### Available records

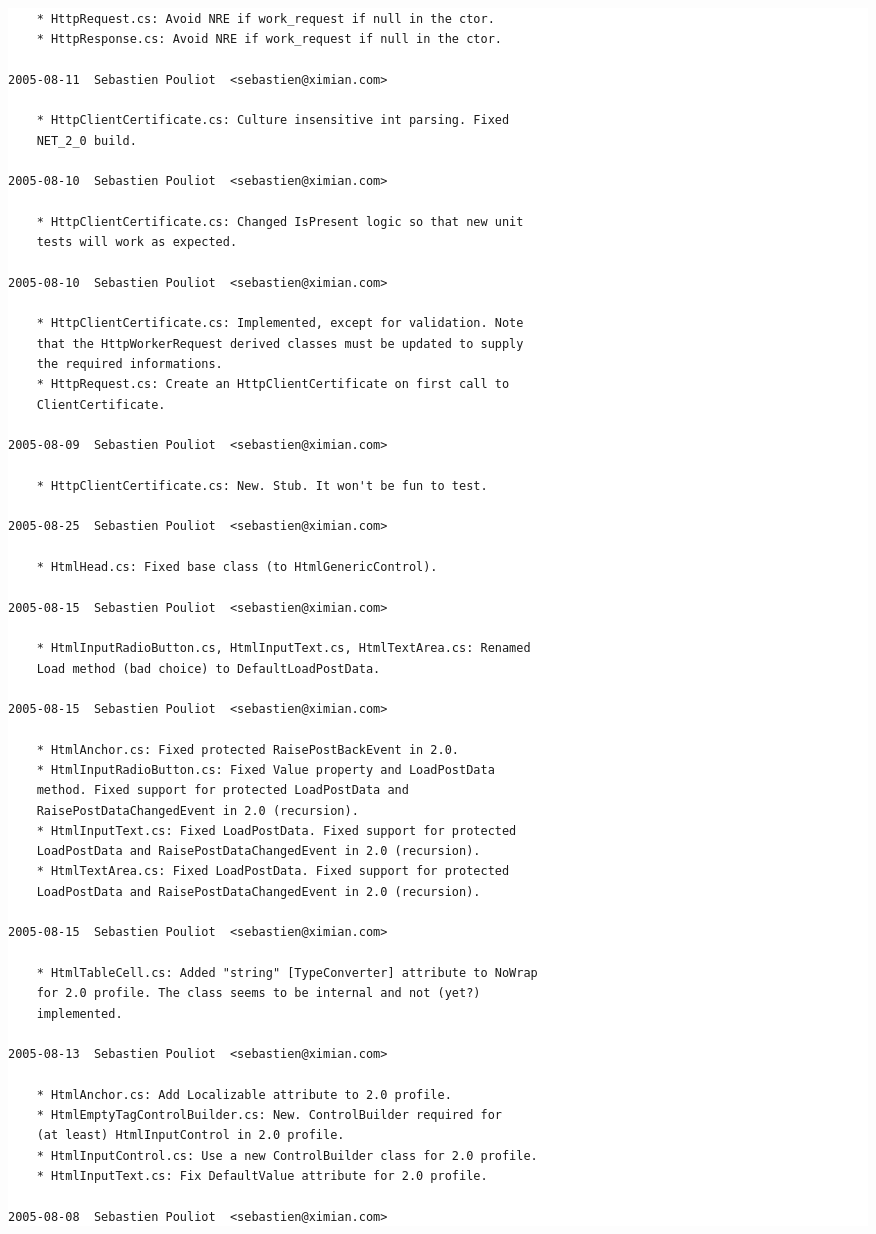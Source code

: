     	* HttpRequest.cs: Avoid NRE if work_request if null in the ctor.
    	* HttpResponse.cs: Avoid NRE if work_request if null in the ctor.
    
    2005-08-11  Sebastien Pouliot  <sebastien@ximian.com>
    
    	* HttpClientCertificate.cs: Culture insensitive int parsing. Fixed
    	NET_2_0 build.
    
    2005-08-10  Sebastien Pouliot  <sebastien@ximian.com>
    
    	* HttpClientCertificate.cs: Changed IsPresent logic so that new unit
    	tests will work as expected.
    
    2005-08-10  Sebastien Pouliot  <sebastien@ximian.com>
    
    	* HttpClientCertificate.cs: Implemented, except for validation. Note
    	that the HttpWorkerRequest derived classes must be updated to supply
    	the required informations.
    	* HttpRequest.cs: Create an HttpClientCertificate on first call to
    	ClientCertificate.
    
    2005-08-09  Sebastien Pouliot  <sebastien@ximian.com>
    
    	* HttpClientCertificate.cs: New. Stub. It won't be fun to test.
    
    2005-08-25  Sebastien Pouliot  <sebastien@ximian.com>
    
    	* HtmlHead.cs: Fixed base class (to HtmlGenericControl).
    
    2005-08-15  Sebastien Pouliot  <sebastien@ximian.com>
    
    	* HtmlInputRadioButton.cs, HtmlInputText.cs, HtmlTextArea.cs: Renamed
    	Load method (bad choice) to DefaultLoadPostData.
    
    2005-08-15  Sebastien Pouliot  <sebastien@ximian.com>
    
    	* HtmlAnchor.cs: Fixed protected RaisePostBackEvent in 2.0.
    	* HtmlInputRadioButton.cs: Fixed Value property and LoadPostData
    	method. Fixed support for protected LoadPostData and
    	RaisePostDataChangedEvent in 2.0 (recursion).
    	* HtmlInputText.cs: Fixed LoadPostData. Fixed support for protected
    	LoadPostData and RaisePostDataChangedEvent in 2.0 (recursion).
    	* HtmlTextArea.cs: Fixed LoadPostData. Fixed support for protected
    	LoadPostData and RaisePostDataChangedEvent in 2.0 (recursion).
    
    2005-08-15  Sebastien Pouliot  <sebastien@ximian.com>
    
    	* HtmlTableCell.cs: Added "string" [TypeConverter] attribute to NoWrap
    	for 2.0	profile. The class seems to be internal and not (yet?)
    	implemented.
    
    2005-08-13  Sebastien Pouliot  <sebastien@ximian.com>
    
    	* HtmlAnchor.cs: Add Localizable attribute to 2.0 profile.
    	* HtmlEmptyTagControlBuilder.cs: New. ControlBuilder required for
    	(at least) HtmlInputControl in 2.0 profile.
    	* HtmlInputControl.cs: Use a new ControlBuilder class for 2.0 profile.
    	* HtmlInputText.cs: Fix DefaultValue attribute for 2.0 profile.
    
    2005-08-08  Sebastien Pouliot  <sebastien@ximian.com>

######

Task item: Scan the lines above for "HttpRequest.cs: Avoid NRE" and for "NET_2_0 build.". Repeat exactly the line holding each of them and every line in between.

Result of this exercise:
:     	* HttpRequest.cs: Avoid NRE if work_request if null in the ctor.
    	* HttpResponse.cs: Avoid NRE if work_request if null in the ctor.
    
    2005-08-11  Sebastien Pouliot  <sebastien@ximian.com>
    
    	* HttpClientCertificate.cs: Culture insensitive int parsing. Fixed
    	NET_2_0 build.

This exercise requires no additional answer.